The Aroma of Tacoma. It's been known that way for at least 50 years.

Today, some of the old factories have closed. Others, like the giant Simpson Paper Co. mill have spent millions on renovations.

"I've lived here 20 years, and it's improved dramatically," said City Manager Ray Corpuz. But still, there are nights when the wind is calm and the remaining smell is so sharp it awakens residents in their sleep. Frequent freeway drivers in the region know to roll up their windows at the first Tacoma exit sign. The smell hangs unmistakably in the background of restaurants, theaters and office buildings.

"Oppressive," declared the Tacoma Morning News-Tribune, a feisty daily paper that has editorialized against the slow-moving progress of local government and industry. " . . . Tacoma's future should not forever be held hostage to rancid, rotten-egg air."

Over the years, the paper has followed the progress of other industrial cities. In a recent front-page series called "Cleaning the Air," a News-Tribune reporter described how Jacksonville, Fla., made huge strides in suppressing factory smells.
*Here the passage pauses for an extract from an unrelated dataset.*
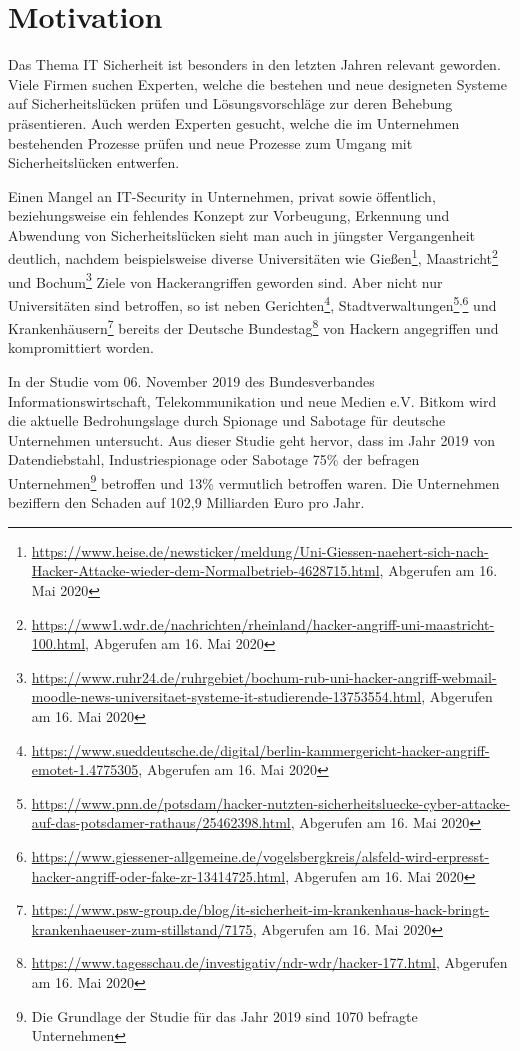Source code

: \section{Motivation}
Das Thema IT Sicherheit ist besonders in den letzten Jahren relevant geworden. Viele Firmen suchen Experten\cite{ITSecurityExpertenWerdenHanderingend2019}, welche die bestehen und neue designeten Systeme auf Sicherheitslücken prüfen und Lösungsvorschläge zur deren Behebung präsentieren. Auch werden Experten gesucht, welche die im Unternehmen bestehenden Prozesse prüfen und neue Prozesse zum Umgang mit Sicherheitslücken entwerfen.

Einen Mangel an IT-Security in Unternehmen, privat sowie öffentlich, beziehungsweise ein fehlendes Konzept zur Vorbeugung, Erkennung und Abwendung von Sicherheitslücken sieht man auch in jüngster Vergangenheit deutlich, nachdem beispielsweise diverse Universitäten wie Gießen\footnote{\url{https://www.heise.de/newsticker/meldung/Uni-Giessen-naehert-sich-nach-Hacker-Attacke-wieder-dem-Normalbetrieb-4628715.html}, Abgerufen am 16. Mai 2020}, Maastricht\footnote{\url{https://www1.wdr.de/nachrichten/rheinland/hacker-angriff-uni-maastricht-100.html}, Abgerufen am 16. Mai 2020} und Bochum\footnote{\url{https://www.ruhr24.de/ruhrgebiet/bochum-rub-uni-hacker-angriff-webmail-moodle-news-universitaet-systeme-it-studierende-13753554.html}, Abgerufen am 16. Mai 2020} Ziele von Hackerangriffen geworden sind. Aber nicht nur Universitäten sind betroffen, so ist neben Gerichten\footnote{\url{https://www.sueddeutsche.de/digital/berlin-kammergericht-hacker-angriff-emotet-1.4775305}, Abgerufen am 16. Mai 2020}, Stadtverwaltungen\footnote{\url{https://www.pnn.de/potsdam/hacker-nutzten-sicherheitsluecke-cyber-attacke-auf-das-potsdamer-rathaus/25462398.html}, Abgerufen am 16. Mai 2020}\textsuperscript{,}\footnote{\url{https://www.giessener-allgemeine.de/vogelsbergkreis/alsfeld-wird-erpresst-hacker-angriff-oder-fake-zr-13414725.html}, Abgerufen am 16. Mai 2020} und Krankenhäusern\footnote{\url{https://www.psw-group.de/blog/it-sicherheit-im-krankenhaus-hack-bringt-krankenhaeuser-zum-stillstand/7175}, Abgerufen am 16. Mai 2020} bereits der Deutsche Bundestag\footnote{\url{https://www.tagesschau.de/investigativ/ndr-wdr/hacker-177.html}, Abgerufen am 16. Mai 2020} von Hackern angegriffen und kompromittiert worden.

In der Studie  vom 06. November 2019 des Bundesverbandes Informationswirtschaft, Telekommunikation und neue Medien e.V. Bitkom wird die aktuelle Bedrohungslage durch Spionage und Sabotage für deutsche Unternehmen untersucht. Aus dieser Studie geht hervor, dass im Jahr 2019 von Datendiebstahl, Industriespionage oder Sabotage 75\% der befragen Unternehmen\footnote{Die Grundlage der Studie für das Jahr 2019 sind 1070 befragte Unternehmen} betroffen  und 13\% vermutlich betroffen waren. Die Unternehmen beziffern den Schaden auf 102,9 Milliarden Euro pro Jahr.\cite{bergWirtschaftsschutzDigitalenWelt2019}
The trouble is that some industrial vapors such as those from pulp mill processes, can be detected by humans in unbelievably tiny concentrations, down to just a few parts per billion.

"There, you smell that," Malone said. She is driving along the waterfront. "That egg smell, like somebody is making potato salad. That's a chemical plant."

She drives on. There are miles of waterfront where old wharves and warehouses have been torn out and replaced by a grassy Tacoma City Park that would be the pride of any city, full of joggers and bicyclists and families pushing baby strollers.

"That smell," she said, coming across a new and dank odor, "that's nature. That's the tideflats."

At the head of the bay, the park yields to steam stacks and industrial plants shoulder to shoulder. "That's the mill," Malone said, identifying the sharp, characteristically offensive sulfides that are associated with paper pulping.

Some Tacoma residents, particularly newer residents, are agitating to shut down industries that will not filter out offensive smells. Others, among them the business Establishment, counsel patience while the big industrial plants of the city are incrementally modernized.

Either way, Malone says, Tacoma is going to change. "People are waking. And they want to smell the coffee."